What you have to do
Reproduce the records below exactly, but only between the lines holding "## maybe I can learn pytorch all the same." and "# Urban Sound anylize", inclusive.

[Given records Boundary: Start]

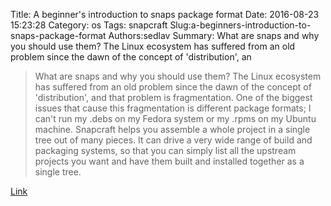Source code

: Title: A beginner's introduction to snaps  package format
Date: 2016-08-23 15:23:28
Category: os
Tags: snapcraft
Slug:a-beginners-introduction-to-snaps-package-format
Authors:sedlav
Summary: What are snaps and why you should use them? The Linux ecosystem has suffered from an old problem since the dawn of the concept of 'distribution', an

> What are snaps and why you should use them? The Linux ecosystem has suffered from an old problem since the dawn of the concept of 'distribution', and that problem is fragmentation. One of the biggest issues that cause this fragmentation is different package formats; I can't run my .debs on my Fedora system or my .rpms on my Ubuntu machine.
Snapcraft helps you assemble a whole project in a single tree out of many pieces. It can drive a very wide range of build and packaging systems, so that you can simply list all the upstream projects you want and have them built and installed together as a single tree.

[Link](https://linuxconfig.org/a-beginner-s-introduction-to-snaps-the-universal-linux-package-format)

[Given records Boundary: End]
[Given records Boundary: Start]

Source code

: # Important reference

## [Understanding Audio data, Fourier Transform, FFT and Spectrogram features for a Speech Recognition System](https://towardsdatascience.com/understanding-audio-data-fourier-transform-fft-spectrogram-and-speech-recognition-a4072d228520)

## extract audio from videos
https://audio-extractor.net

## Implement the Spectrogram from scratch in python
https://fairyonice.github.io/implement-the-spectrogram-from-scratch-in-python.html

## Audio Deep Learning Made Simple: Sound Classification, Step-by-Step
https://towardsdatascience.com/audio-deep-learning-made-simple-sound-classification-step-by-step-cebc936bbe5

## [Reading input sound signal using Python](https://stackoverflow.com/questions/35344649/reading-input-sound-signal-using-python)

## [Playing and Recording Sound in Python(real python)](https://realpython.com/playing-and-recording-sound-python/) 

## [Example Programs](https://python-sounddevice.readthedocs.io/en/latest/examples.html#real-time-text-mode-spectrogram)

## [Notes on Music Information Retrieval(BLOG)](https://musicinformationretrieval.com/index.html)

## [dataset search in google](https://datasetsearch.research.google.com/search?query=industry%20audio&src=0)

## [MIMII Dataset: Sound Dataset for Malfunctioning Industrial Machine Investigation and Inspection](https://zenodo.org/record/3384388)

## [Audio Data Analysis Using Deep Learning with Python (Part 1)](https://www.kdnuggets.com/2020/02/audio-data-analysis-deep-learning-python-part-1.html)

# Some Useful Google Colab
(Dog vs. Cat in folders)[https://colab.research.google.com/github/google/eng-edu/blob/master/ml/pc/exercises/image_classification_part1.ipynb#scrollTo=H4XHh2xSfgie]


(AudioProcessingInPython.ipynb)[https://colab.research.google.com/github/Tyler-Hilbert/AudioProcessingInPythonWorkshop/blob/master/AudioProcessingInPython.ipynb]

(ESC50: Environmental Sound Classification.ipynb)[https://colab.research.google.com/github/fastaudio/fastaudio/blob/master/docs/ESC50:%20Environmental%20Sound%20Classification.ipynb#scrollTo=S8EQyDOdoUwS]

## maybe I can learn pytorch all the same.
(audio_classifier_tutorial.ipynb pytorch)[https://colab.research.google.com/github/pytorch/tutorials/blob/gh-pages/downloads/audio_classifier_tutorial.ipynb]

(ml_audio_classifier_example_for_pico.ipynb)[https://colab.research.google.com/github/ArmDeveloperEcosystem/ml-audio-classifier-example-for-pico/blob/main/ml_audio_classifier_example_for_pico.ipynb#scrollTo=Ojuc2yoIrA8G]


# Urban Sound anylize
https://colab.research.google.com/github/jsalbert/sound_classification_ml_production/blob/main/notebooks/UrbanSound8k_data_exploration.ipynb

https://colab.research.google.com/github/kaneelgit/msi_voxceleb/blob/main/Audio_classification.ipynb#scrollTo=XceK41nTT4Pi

[Given records Boundary: End]

Solution to this problem
## maybe I can learn pytorch all the same.
(audio_classifier_tutorial.ipynb pytorch)[https://colab.research.google.com/github/pytorch/tutorials/blob/gh-pages/downloads/audio_classifier_tutorial.ipynb]

(ml_audio_classifier_example_for_pico.ipynb)[https://colab.research.google.com/github/ArmDeveloperEcosystem/ml-audio-classifier-example-for-pico/blob/main/ml_audio_classifier_example_for_pico.ipynb#scrollTo=Ojuc2yoIrA8G]


# Urban Sound anylize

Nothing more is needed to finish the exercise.